I remember being in Kenya in 2020 and seeing the pictures of those protestors throwing the statue of the slaver into the sea and being so excited.  I had been researching a piece on the Mau Mau and the appalling actions of Britain in Kenya in the 1950’s and reflecting on the huge willful ignorance in the UK about our colonial crimes. To see those protestors and see the subsequent resurgence in interest in colonialism in the UK and other parts of the Global North has been amazing.

In our annual Davos report we have often produced statistics on the profile of billionaires; for example how many are women or how many are black. When we do this there is always a lot of skepticism from colleagues. This is based on the concern that we don’t unwittingly give the impression that if only women and men or different races were equally represented among the super-rich everything would be fine, which is certainly not the case.

I think that a stronger understanding of the colonial legacy of today’s extreme wealth inequality, together with a better analysis of feminism and racism is the key to avoiding such an interpretation of these numbers. It ensures the point we are making is not that success would look like equal numbers of male and female billionaires, more black billionaires, or more billionaires from the Global South. Instead, these statistics are a concrete reflection of how today’s shocking levels of global wealth inequality are built on foundations of sexism, racism, and colonial expropriation.

How rich people in rich countries still own most of the world

So, what does the latest data show us about these North South relationships?  Despite the rise of China in the last two decades, the overwhelming majority of the world’s wealth, and of the world’s super rich people remain in the global north.  Global inequality, or the inequality between nations, has fallen by about 10% from a Gini of 70 to 62, thanks in large part to China, but it still remains as high as national inequality in South Africa, the worlds most unequal nation. Worryingly it has also started to rise again for the first time in 25 years. For Europe this is very much a legacy of colonialism and empire. By one measure, the UK extracted $45 trillion from India during the colonial period as well as deriving huge benefits from the trans-Atlantic slave trade. Wealth earned through slavery or colonialism continues to be invested in stocks, shares, real estate, and to grow relentlessly through the miracle of compound interest.  One thousand pounds invested in 1850 by a Victorian man who made his money in India in would be worth 1.5 million pounds to his descendants today[1].
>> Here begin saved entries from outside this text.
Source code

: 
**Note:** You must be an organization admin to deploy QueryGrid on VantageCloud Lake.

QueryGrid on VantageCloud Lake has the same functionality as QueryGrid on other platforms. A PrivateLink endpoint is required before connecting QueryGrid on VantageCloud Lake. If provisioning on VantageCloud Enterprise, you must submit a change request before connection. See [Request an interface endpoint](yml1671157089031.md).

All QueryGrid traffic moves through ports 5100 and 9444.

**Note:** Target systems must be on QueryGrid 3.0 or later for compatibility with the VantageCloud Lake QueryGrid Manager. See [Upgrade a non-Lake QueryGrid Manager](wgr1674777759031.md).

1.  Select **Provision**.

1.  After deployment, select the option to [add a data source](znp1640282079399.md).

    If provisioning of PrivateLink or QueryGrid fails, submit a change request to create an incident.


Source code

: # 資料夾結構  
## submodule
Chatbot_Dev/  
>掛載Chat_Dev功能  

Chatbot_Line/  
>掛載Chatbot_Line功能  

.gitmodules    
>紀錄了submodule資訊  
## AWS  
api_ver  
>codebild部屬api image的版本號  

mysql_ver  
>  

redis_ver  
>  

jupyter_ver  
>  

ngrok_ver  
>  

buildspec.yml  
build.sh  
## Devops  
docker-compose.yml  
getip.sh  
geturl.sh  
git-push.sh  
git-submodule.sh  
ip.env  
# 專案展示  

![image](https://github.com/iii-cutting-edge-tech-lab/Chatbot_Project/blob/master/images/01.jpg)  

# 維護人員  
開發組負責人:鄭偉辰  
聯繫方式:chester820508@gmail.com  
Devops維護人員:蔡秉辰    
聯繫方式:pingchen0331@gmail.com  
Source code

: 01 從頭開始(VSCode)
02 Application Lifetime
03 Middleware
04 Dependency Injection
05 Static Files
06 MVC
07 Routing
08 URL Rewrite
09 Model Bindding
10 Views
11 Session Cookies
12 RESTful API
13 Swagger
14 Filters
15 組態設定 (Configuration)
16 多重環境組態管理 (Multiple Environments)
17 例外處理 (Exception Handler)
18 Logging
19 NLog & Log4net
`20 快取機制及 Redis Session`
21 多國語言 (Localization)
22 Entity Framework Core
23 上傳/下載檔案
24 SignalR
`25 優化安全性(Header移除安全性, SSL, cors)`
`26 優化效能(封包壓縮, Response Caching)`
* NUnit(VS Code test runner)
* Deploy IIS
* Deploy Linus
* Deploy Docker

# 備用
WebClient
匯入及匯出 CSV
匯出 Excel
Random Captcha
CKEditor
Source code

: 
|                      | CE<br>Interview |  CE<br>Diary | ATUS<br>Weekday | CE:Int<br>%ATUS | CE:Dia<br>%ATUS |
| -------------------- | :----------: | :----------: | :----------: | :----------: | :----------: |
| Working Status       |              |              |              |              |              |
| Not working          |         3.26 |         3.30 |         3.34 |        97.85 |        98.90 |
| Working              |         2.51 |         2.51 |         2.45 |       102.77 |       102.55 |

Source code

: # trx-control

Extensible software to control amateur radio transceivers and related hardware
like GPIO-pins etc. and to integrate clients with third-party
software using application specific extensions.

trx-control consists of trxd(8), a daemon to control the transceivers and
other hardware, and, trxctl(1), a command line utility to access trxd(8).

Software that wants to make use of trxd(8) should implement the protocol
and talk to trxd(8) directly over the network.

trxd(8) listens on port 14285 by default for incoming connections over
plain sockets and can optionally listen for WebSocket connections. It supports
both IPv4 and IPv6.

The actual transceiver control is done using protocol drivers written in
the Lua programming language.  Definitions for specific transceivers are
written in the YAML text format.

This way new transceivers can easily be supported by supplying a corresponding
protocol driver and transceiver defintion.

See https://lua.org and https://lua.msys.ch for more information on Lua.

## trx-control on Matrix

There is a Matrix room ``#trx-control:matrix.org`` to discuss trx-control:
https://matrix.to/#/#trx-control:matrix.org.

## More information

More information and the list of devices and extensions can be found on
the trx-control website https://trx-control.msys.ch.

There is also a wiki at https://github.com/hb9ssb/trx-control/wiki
[1] £1000 simply represented in today’s prices would be worth £171,232. The increase to 1.5 million pounds assumes a compound interest rate of 4.3% which is what Thomas Piketty calculated in Capital in the 21st Century that the average rate of compound interest over the last five centuries.

Lord Lytton was viceroy of India in the 1870s where he was in charge when famine killed over 20 million people, while grain was exported to Europe.  His descendant, John Lytton, the 5th Earl of Lytton is a member of the House of Lords and has an estimated worth of up to £4 million ($5 million)

Since the formal end of colonialism, neo-colonial relationships with the Global South have continued, relationships that constantly tip the economic balance and rig the economic rules in favour of rich nations.  The United States has benefited hugely from this through their incredible economic dominance, particularly in the second half of the 20th century.  Rich nations use their economic power directly, and indirectly through institutions like the IMF, where the US and Europe have over 40% of the votes and the US exercises a veto on all decisions.

This power is reflected in the numbers- the rich countries based mainly in the Global North2, despite representing 17% of the world population, still own 68% of global wealth and are home to 69% of the world’s billionaires.  This analysis done by my wonderful colleague Anthony of the latest data from Forbes and UBS/Credit Suisse shows this clearly.

[2] It is true of course that the countries of the OECD are not all majority White, or indeed in the Global North, including these days countries like Kbut we did rerun these numbers with only those countries included (Australia, New Zealand, the US, Canada and Europe, and they were very similar in most respects.  For example 61% of billionaires live in those countries in contrast to 69% of billionaires living in the OECD.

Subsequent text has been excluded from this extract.